* **Exercise directions**:
Your answer must be an exact copy of the lines below, from the first through the one with "31668 X 38048", with no pictures.

____ Dataset records

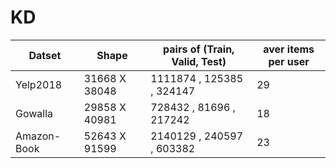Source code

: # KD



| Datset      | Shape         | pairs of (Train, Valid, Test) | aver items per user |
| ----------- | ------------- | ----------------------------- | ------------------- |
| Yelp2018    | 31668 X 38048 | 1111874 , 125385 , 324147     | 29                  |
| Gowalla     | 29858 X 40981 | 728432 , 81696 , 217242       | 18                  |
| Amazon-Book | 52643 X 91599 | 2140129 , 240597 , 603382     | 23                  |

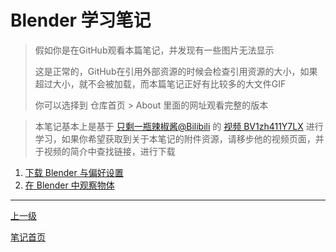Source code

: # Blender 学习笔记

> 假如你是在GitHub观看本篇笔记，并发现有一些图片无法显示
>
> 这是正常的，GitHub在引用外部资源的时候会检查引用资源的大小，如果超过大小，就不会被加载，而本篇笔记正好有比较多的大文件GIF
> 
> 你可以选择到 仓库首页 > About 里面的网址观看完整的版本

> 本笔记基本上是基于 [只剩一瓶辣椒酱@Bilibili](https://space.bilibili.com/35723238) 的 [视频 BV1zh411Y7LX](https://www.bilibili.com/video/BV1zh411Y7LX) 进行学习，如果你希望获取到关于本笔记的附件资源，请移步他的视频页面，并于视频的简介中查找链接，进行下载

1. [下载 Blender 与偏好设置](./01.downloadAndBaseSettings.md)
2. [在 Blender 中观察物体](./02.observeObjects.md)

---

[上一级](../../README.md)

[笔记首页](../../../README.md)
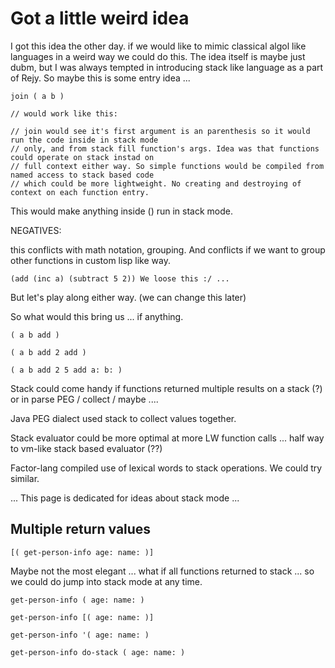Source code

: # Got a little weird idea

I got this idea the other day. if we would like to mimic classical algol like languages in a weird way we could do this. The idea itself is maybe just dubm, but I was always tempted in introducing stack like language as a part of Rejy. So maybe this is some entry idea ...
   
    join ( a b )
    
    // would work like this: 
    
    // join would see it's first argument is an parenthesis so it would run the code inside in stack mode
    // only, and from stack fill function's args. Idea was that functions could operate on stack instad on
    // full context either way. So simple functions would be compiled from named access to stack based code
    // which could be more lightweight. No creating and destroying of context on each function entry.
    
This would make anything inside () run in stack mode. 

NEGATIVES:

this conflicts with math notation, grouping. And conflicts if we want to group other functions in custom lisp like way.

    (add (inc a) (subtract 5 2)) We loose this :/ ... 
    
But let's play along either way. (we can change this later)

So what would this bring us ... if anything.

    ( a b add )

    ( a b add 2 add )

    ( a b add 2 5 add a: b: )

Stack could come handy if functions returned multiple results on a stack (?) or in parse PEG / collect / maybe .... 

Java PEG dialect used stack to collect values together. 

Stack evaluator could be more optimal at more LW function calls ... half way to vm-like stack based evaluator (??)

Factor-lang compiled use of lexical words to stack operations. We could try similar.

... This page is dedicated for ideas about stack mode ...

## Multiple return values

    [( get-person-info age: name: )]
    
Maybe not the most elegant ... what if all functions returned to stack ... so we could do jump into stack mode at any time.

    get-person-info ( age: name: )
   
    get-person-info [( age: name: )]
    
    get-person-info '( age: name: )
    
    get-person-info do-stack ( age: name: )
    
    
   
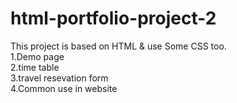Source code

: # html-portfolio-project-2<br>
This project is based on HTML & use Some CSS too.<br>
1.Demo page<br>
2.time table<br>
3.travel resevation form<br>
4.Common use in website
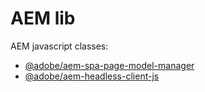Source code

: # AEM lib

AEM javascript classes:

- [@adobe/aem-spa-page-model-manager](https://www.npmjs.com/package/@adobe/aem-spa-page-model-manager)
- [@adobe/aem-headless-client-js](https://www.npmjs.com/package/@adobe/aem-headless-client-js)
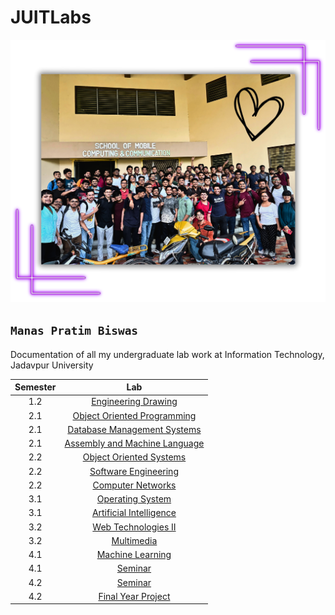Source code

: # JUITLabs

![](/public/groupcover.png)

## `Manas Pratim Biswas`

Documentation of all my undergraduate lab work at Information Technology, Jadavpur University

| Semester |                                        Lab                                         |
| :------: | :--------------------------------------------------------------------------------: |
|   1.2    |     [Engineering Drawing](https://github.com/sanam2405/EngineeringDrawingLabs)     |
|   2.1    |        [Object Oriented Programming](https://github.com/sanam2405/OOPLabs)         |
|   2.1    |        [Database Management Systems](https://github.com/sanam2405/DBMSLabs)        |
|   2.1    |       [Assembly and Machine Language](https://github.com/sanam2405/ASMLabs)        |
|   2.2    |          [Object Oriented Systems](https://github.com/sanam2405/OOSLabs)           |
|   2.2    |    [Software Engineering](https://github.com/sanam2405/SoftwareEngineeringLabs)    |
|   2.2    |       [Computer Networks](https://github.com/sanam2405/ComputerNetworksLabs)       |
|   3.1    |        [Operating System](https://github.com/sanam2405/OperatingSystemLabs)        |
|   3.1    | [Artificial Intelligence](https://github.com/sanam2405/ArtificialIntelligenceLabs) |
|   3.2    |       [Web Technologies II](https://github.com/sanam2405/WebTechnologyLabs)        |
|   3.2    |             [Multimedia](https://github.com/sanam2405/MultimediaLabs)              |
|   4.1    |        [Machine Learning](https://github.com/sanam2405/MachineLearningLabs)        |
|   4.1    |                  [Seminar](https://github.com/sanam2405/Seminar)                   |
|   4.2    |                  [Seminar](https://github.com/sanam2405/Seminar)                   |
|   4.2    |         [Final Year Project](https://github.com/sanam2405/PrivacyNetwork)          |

________

* **Response area**:
Source code

: # KD



| Datset      | Shape         | pairs of (Train, Valid, Test) | aver items per user |
| ----------- | ------------- | ----------------------------- | ------------------- |
| Yelp2018    | 31668 X 38048 | 1111874 , 125385 , 324147     | 29                  |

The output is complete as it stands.